AIM OF THE TASK:
Each line in the entries below that holds the word "Reference" belongs in the answer.

DATA EXCERPTS:
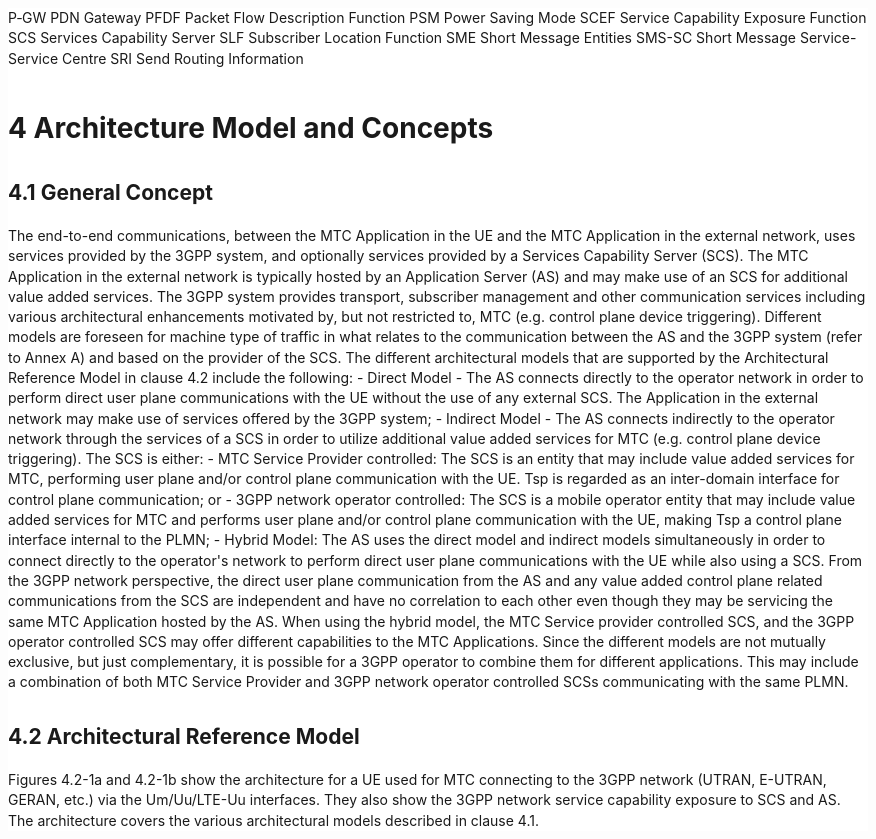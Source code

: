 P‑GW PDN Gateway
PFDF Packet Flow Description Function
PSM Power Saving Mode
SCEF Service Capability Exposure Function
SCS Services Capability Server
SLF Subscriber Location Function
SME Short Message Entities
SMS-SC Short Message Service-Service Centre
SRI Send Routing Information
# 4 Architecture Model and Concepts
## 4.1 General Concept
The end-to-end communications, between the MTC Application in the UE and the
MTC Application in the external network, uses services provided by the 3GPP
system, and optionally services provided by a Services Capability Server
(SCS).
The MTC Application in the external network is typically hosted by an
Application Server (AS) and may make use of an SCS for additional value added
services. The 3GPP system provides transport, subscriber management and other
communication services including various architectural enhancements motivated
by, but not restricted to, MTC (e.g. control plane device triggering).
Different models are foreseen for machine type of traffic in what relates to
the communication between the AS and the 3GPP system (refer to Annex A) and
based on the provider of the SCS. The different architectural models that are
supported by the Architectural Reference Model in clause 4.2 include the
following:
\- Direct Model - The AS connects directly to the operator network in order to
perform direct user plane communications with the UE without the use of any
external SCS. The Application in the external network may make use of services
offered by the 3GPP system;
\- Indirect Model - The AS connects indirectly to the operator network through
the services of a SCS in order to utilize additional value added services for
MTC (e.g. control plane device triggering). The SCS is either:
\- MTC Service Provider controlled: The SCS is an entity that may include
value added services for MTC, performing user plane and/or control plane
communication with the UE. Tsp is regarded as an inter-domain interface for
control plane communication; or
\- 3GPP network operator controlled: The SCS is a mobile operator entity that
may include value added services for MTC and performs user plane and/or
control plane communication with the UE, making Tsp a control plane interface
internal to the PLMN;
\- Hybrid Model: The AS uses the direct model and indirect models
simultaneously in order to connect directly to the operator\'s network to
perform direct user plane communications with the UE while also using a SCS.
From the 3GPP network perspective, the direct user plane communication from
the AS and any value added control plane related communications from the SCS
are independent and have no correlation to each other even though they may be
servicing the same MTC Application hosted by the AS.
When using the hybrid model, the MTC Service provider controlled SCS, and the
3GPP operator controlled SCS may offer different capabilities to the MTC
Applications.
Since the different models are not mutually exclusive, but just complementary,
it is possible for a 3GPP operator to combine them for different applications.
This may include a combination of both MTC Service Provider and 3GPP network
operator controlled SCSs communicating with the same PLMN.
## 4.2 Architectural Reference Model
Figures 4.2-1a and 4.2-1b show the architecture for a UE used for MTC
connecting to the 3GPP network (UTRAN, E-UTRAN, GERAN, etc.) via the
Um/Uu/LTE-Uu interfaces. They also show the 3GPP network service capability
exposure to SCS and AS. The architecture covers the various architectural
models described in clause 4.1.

...

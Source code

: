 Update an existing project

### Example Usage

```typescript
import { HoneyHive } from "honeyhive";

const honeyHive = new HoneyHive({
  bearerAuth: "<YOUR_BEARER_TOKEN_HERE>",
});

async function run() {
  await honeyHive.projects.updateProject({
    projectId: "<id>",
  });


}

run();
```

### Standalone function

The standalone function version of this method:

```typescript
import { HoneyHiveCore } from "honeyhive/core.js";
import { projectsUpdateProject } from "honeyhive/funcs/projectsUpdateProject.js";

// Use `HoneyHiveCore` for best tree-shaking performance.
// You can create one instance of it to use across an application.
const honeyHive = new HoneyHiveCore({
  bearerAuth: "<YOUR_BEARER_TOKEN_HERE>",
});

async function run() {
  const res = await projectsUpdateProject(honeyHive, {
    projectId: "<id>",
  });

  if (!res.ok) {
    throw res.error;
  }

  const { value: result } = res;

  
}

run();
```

==

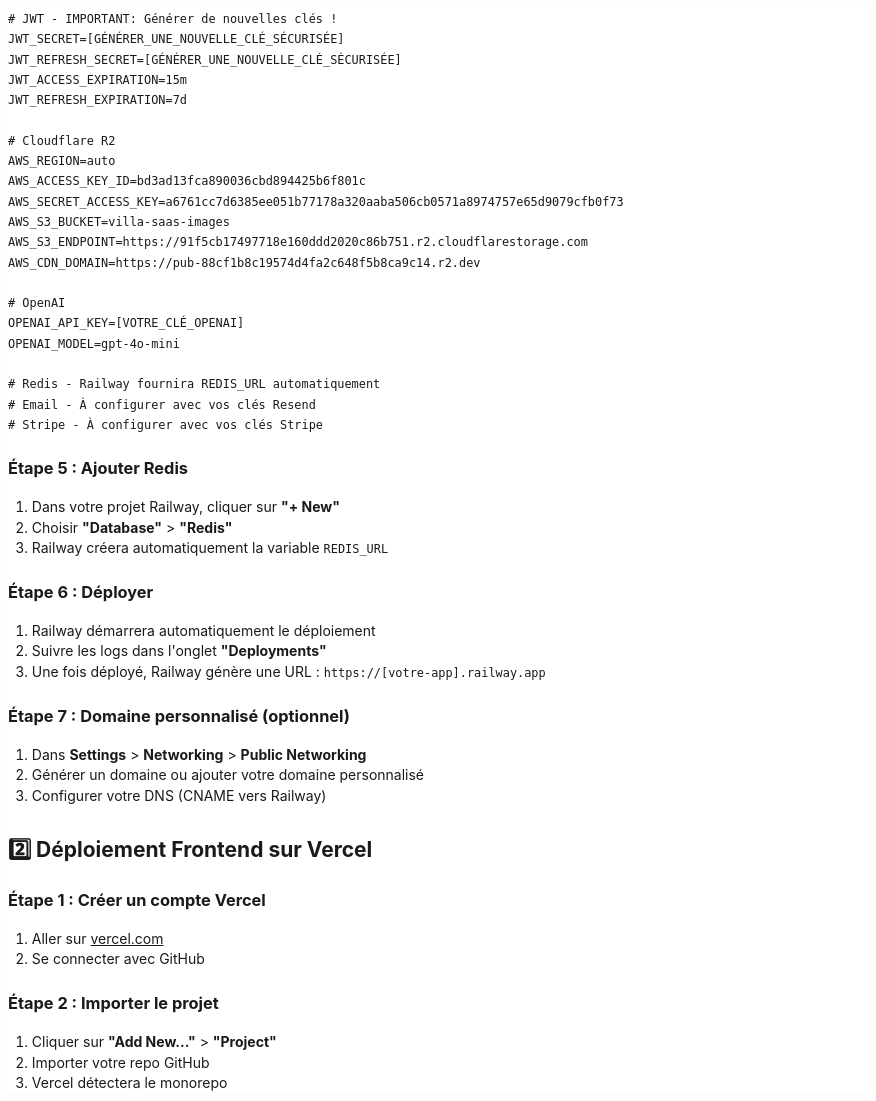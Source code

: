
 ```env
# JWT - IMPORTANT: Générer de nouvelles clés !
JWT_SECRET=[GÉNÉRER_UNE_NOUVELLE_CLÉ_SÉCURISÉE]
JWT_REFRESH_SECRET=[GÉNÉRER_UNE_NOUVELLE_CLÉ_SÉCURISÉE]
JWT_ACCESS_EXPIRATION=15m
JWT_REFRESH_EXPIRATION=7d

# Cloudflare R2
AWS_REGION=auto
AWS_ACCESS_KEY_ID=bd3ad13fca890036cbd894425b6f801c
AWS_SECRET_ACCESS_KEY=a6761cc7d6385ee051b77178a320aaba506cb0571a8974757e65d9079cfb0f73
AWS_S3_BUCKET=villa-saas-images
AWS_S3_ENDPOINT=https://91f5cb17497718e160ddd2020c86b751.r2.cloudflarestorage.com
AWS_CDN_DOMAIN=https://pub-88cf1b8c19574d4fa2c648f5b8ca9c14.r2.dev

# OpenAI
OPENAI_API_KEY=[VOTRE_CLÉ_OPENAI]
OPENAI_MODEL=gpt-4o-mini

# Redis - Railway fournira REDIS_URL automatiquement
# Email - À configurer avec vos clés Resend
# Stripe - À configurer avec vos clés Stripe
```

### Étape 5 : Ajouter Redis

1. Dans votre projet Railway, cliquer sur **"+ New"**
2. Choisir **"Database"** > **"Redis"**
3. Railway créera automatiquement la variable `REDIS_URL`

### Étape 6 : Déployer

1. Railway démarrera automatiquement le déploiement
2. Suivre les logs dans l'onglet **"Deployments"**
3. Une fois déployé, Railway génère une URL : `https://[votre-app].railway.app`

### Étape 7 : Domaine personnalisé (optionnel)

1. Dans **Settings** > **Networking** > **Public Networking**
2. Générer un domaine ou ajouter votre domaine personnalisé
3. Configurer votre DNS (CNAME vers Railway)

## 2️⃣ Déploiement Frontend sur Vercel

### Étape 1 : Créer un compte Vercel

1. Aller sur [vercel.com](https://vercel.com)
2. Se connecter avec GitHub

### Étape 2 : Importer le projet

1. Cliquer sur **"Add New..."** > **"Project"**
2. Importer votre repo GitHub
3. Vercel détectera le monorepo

SOLVED PROBLEM:
supported by the Architectural Reference Model in clause 4.2 include the
## 4.2 Architectural Reference Model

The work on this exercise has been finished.